### Exercise aim
Gather from the listing below each line that includes the word "username", and copy it.

### Data to examine
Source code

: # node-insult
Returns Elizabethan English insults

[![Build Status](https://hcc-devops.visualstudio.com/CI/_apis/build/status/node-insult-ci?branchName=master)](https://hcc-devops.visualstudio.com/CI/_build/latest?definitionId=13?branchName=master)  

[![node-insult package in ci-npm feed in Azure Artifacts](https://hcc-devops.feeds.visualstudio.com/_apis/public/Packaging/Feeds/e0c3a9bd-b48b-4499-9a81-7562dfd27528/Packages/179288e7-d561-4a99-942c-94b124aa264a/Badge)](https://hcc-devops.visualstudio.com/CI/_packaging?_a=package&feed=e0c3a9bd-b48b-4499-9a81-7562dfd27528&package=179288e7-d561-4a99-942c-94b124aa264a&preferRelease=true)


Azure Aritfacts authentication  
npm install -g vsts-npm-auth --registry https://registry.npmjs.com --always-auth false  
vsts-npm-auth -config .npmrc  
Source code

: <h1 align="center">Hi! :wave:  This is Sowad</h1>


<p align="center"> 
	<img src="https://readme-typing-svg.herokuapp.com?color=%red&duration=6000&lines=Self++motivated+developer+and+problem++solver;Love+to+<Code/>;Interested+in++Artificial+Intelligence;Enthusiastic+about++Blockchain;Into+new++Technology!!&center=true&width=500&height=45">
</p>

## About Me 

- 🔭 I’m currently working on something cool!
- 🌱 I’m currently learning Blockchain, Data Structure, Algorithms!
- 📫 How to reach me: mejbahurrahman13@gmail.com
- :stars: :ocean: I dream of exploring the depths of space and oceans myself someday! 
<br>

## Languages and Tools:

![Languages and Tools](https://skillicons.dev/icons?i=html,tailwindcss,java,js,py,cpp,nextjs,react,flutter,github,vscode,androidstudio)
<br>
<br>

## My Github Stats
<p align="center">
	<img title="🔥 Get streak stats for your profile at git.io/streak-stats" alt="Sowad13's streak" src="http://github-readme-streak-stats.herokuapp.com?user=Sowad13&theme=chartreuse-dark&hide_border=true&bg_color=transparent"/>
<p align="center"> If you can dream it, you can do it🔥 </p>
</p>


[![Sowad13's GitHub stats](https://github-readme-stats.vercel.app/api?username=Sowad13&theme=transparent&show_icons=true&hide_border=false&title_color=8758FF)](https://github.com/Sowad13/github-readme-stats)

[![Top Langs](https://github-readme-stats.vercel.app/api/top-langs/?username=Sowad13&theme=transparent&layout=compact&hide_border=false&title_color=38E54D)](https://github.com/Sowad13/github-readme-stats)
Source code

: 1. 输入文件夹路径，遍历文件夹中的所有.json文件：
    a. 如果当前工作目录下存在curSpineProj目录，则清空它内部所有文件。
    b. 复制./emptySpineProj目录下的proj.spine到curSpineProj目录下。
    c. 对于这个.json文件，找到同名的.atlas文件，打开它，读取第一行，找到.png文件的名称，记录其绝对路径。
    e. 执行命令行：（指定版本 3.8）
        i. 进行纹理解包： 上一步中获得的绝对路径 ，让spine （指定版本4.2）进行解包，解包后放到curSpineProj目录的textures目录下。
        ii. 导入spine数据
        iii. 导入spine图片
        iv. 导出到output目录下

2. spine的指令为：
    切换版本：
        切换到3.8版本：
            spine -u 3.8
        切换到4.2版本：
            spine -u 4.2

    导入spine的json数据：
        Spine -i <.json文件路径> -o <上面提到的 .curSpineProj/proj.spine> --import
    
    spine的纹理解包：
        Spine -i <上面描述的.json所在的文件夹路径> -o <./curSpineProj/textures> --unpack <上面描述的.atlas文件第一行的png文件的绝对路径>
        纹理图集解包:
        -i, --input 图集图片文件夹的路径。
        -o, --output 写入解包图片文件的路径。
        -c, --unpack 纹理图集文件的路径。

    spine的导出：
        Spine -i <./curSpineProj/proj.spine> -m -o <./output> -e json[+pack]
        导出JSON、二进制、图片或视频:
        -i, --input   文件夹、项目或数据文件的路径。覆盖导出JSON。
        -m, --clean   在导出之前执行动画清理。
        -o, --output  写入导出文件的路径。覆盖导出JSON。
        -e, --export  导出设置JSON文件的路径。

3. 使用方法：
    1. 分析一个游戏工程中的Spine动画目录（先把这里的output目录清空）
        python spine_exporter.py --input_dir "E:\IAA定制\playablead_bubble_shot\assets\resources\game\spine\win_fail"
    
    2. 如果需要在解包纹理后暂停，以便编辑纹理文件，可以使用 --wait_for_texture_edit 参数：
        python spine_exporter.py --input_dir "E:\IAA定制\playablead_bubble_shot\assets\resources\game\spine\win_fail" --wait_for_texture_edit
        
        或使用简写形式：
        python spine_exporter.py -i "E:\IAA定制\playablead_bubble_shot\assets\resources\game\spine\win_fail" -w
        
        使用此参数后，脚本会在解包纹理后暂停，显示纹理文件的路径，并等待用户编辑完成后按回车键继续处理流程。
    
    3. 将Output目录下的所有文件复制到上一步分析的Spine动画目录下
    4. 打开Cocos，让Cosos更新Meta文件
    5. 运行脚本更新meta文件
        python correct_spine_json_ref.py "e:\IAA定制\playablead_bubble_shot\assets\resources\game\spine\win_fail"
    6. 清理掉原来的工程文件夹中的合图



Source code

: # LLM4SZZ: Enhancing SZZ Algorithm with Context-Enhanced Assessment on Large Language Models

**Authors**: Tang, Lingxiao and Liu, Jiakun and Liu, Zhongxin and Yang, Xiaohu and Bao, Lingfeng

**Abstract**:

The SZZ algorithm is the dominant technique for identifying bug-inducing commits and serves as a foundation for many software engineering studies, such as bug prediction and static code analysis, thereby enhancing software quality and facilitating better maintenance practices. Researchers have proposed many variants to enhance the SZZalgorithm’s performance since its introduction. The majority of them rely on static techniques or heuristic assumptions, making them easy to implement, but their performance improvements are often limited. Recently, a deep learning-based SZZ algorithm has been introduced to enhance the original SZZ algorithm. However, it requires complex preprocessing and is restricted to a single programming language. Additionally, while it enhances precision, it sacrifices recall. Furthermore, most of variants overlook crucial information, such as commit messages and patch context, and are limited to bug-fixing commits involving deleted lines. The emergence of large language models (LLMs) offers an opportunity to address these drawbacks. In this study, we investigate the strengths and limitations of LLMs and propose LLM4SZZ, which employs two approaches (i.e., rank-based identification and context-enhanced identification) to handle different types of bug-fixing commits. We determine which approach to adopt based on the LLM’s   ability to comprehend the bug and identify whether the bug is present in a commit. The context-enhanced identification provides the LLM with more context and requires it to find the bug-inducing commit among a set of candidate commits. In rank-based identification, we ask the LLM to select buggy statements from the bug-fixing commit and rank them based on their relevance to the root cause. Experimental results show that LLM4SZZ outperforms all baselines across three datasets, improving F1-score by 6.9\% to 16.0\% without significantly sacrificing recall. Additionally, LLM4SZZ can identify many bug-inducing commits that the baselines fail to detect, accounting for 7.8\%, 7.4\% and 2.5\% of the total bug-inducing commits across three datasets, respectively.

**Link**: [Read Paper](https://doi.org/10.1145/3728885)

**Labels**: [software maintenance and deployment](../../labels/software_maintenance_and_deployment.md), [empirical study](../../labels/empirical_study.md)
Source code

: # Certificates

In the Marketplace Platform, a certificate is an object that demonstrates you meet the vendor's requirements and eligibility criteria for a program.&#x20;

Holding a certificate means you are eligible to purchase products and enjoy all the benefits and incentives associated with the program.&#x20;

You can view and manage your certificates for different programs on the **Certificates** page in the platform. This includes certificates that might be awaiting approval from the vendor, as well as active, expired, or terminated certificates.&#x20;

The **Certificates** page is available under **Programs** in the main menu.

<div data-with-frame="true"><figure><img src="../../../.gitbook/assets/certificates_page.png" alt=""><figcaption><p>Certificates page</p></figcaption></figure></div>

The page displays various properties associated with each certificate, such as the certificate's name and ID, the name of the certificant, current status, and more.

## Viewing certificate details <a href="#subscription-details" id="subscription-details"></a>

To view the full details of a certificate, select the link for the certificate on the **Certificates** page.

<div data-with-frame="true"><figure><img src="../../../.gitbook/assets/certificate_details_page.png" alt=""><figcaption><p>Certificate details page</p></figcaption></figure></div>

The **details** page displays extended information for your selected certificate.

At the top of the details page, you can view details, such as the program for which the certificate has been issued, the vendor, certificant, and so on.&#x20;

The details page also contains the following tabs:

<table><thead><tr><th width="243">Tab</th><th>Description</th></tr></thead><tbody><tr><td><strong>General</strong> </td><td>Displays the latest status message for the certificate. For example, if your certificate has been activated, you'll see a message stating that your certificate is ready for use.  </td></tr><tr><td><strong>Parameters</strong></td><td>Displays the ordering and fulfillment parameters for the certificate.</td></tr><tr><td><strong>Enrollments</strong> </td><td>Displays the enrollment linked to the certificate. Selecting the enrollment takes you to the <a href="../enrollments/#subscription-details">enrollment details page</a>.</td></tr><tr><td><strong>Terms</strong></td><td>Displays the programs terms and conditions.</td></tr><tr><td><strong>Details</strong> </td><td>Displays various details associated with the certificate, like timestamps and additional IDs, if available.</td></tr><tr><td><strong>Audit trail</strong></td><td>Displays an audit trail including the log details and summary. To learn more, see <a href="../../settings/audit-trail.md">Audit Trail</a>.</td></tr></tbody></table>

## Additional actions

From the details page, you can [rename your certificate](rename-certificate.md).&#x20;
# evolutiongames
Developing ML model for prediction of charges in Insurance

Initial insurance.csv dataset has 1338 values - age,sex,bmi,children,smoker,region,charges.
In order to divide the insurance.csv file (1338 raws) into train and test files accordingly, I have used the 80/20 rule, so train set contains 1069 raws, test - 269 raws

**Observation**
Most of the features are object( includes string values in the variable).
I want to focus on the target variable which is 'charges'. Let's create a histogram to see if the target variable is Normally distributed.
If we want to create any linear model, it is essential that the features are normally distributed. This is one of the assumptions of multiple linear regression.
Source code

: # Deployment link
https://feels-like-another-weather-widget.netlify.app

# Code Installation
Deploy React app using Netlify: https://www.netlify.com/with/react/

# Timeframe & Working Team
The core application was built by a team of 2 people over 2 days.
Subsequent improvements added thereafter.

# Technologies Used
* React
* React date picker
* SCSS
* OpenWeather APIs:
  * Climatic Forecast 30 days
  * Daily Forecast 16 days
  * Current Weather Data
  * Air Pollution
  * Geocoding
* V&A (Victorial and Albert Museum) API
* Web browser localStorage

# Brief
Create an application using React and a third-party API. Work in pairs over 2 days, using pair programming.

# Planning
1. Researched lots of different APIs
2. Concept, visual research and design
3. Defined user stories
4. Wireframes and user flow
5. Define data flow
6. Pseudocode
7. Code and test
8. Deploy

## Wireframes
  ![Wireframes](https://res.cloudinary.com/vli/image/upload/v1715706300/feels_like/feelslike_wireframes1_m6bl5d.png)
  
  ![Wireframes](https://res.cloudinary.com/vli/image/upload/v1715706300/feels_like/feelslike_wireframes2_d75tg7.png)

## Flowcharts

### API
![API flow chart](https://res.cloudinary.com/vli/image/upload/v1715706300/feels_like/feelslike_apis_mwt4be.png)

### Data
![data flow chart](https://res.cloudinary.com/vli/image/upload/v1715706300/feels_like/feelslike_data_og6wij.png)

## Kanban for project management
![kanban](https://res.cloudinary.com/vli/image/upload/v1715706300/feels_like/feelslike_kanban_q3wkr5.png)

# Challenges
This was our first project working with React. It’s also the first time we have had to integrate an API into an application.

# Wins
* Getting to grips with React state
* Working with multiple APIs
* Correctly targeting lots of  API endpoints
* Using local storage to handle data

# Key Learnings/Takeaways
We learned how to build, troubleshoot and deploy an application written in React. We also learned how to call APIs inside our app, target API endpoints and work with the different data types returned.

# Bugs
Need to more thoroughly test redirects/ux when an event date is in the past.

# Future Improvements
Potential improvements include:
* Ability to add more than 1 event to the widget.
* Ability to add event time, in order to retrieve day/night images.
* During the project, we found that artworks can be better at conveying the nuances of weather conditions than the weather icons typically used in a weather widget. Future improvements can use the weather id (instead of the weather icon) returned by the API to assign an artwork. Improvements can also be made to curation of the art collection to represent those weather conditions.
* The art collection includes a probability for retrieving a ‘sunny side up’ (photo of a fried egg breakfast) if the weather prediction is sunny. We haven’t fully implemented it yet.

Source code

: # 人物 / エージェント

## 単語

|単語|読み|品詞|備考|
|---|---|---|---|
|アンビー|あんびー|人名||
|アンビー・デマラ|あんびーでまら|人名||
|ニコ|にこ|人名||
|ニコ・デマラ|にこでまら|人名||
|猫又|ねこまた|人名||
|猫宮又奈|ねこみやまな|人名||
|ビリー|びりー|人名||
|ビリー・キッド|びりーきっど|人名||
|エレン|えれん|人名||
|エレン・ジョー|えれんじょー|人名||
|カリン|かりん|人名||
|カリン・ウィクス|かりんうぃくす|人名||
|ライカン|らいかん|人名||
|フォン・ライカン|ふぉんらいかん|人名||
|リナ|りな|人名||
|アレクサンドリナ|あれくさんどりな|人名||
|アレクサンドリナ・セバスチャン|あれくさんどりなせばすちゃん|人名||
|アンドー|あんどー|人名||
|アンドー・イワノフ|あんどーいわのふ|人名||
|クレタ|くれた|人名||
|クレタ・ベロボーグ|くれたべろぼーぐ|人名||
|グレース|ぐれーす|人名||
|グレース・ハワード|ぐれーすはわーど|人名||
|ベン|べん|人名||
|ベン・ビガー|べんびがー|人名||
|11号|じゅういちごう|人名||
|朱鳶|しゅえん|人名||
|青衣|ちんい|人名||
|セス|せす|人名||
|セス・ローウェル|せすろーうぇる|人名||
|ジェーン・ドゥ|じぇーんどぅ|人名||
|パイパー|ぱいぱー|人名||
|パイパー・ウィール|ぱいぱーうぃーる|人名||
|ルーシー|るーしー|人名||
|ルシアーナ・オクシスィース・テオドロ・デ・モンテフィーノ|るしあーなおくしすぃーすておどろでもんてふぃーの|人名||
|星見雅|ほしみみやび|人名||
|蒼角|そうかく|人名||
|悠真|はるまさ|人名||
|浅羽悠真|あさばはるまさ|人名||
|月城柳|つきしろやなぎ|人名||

### Solved exercise
[![Sowad13's GitHub stats](https://github-readme-stats.vercel.app/api?username=Sowad13&theme=transparent&show_icons=true&hide_border=false&title_color=8758FF)](https://github.com/Sowad13/github-readme-stats)
[![Top Langs](https://github-readme-stats.vercel.app/api/top-langs/?username=Sowad13&theme=transparent&layout=compact&hide_border=false&title_color=38E54D)](https://github.com/Sowad13/github-readme-stats)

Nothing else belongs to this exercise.